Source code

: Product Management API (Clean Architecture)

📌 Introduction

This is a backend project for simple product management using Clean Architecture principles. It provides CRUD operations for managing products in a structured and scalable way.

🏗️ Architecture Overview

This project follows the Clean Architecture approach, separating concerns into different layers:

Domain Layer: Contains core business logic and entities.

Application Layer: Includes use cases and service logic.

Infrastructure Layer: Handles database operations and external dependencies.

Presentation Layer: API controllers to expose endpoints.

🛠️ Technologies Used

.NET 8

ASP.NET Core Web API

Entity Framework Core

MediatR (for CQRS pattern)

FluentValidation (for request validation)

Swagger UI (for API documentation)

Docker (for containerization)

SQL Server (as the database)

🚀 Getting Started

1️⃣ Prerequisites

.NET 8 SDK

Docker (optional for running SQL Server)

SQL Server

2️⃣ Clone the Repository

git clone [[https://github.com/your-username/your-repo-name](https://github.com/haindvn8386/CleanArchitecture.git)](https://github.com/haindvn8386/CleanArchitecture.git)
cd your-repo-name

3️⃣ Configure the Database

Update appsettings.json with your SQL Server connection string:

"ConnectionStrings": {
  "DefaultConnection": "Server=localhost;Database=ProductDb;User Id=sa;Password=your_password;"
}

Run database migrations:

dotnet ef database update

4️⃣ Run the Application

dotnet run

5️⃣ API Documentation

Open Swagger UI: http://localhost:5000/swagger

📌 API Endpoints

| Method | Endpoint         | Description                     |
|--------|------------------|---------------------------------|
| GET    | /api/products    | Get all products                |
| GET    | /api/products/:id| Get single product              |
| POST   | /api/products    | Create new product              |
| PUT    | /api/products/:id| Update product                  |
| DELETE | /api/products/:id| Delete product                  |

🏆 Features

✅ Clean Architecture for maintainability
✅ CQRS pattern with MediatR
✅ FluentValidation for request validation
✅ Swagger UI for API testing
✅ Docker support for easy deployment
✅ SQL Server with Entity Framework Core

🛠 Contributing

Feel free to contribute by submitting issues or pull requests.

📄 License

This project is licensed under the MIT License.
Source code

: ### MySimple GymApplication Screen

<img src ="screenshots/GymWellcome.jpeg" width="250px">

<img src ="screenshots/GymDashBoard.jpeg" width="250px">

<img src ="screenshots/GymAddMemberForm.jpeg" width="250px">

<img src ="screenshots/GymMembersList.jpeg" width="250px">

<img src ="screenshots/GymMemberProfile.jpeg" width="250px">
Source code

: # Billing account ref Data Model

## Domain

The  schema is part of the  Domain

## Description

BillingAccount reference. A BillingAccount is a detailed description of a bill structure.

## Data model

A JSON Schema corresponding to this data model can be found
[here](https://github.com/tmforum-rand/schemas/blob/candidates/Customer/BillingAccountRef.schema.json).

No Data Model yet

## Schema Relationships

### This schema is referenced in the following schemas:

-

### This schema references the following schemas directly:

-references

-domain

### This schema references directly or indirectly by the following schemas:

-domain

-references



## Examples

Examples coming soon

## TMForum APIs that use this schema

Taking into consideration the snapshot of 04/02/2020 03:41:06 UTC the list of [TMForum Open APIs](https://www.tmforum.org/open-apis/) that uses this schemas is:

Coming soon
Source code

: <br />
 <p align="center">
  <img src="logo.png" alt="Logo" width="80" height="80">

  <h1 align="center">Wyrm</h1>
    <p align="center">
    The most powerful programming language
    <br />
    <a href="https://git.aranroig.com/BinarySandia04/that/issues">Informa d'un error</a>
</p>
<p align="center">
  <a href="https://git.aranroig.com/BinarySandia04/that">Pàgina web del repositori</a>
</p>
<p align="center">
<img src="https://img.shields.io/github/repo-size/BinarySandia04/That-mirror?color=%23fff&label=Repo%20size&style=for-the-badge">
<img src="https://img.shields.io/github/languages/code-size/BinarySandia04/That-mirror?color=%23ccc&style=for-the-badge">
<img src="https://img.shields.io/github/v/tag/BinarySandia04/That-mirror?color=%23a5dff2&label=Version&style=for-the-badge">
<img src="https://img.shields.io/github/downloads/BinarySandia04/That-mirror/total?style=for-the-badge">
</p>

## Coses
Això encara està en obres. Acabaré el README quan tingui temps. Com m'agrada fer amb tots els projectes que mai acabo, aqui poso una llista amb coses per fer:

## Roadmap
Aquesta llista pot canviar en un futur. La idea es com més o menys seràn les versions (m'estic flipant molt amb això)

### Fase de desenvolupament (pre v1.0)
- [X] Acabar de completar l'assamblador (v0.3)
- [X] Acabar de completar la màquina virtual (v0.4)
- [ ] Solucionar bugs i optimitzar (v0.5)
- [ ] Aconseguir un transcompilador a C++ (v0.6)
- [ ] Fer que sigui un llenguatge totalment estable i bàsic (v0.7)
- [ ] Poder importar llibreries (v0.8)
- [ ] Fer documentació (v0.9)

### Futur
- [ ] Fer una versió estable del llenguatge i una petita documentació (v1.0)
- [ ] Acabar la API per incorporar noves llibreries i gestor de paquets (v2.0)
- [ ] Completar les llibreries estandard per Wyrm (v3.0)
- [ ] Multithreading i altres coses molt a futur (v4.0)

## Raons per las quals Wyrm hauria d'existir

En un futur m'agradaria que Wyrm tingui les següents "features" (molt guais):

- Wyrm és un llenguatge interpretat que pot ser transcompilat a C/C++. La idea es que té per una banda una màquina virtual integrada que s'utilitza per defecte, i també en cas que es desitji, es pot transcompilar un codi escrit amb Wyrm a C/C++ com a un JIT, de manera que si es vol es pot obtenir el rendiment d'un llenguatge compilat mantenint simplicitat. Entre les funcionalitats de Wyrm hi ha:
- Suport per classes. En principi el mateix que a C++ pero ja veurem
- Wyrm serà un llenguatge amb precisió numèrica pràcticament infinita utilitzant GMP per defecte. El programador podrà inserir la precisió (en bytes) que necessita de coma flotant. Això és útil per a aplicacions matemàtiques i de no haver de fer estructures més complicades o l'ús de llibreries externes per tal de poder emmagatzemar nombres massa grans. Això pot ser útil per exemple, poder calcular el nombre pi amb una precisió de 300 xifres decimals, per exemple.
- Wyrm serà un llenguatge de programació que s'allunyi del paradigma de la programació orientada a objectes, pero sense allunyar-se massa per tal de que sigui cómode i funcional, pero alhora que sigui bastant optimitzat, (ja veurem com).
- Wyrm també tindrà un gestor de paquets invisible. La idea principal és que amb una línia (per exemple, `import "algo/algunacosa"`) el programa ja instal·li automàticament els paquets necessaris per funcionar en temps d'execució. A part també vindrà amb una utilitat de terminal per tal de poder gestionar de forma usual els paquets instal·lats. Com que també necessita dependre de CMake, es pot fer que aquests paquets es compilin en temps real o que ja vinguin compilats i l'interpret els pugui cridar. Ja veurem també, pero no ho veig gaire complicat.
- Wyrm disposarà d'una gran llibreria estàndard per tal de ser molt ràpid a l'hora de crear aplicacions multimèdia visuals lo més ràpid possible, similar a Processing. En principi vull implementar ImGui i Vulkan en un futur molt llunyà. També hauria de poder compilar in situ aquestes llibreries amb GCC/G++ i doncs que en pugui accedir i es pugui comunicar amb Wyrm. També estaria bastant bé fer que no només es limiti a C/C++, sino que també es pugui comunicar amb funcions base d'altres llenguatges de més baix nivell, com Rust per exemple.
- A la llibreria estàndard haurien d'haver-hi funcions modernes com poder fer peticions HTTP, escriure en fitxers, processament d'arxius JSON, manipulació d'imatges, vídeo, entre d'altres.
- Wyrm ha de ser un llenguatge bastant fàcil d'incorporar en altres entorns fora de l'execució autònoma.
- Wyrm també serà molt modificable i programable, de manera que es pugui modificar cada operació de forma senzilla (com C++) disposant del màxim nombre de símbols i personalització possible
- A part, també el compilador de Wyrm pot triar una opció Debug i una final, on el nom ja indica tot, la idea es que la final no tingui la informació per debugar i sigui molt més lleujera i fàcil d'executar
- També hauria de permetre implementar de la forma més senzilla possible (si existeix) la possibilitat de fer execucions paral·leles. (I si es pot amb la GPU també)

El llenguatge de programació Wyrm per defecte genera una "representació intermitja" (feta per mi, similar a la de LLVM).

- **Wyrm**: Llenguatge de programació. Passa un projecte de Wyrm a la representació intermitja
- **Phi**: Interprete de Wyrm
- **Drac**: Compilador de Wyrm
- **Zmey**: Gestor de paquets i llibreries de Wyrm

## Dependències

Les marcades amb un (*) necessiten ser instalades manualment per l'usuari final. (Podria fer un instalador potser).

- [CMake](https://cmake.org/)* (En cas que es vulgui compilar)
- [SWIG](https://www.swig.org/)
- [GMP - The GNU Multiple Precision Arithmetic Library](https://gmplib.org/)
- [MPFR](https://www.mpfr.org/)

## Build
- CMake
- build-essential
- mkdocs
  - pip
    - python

────────────────────────────────────────

**Exercise requirements:**
Print, please, the lines from the first line of the material through the line that contains "2️⃣ Clone the Repository", exactly as written and with nothing added.

**Solution to this problem:**
Source code

: Product Management API (Clean Architecture)

📌 Introduction

This is a backend project for simple product management using Clean Architecture principles. It provides CRUD operations for managing products in a structured and scalable way.

🏗️ Architecture Overview

This project follows the Clean Architecture approach, separating concerns into different layers:

Domain Layer: Contains core business logic and entities.

Application Layer: Includes use cases and service logic.

Infrastructure Layer: Handles database operations and external dependencies.

Presentation Layer: API controllers to expose endpoints.

🛠️ Technologies Used

.NET 8

ASP.NET Core Web API

Entity Framework Core

MediatR (for CQRS pattern)

FluentValidation (for request validation)

Swagger UI (for API documentation)

Docker (for containerization)

SQL Server (as the database)

🚀 Getting Started

1️⃣ Prerequisites

.NET 8 SDK

Docker (optional for running SQL Server)

SQL Server

2️⃣ Clone the Repository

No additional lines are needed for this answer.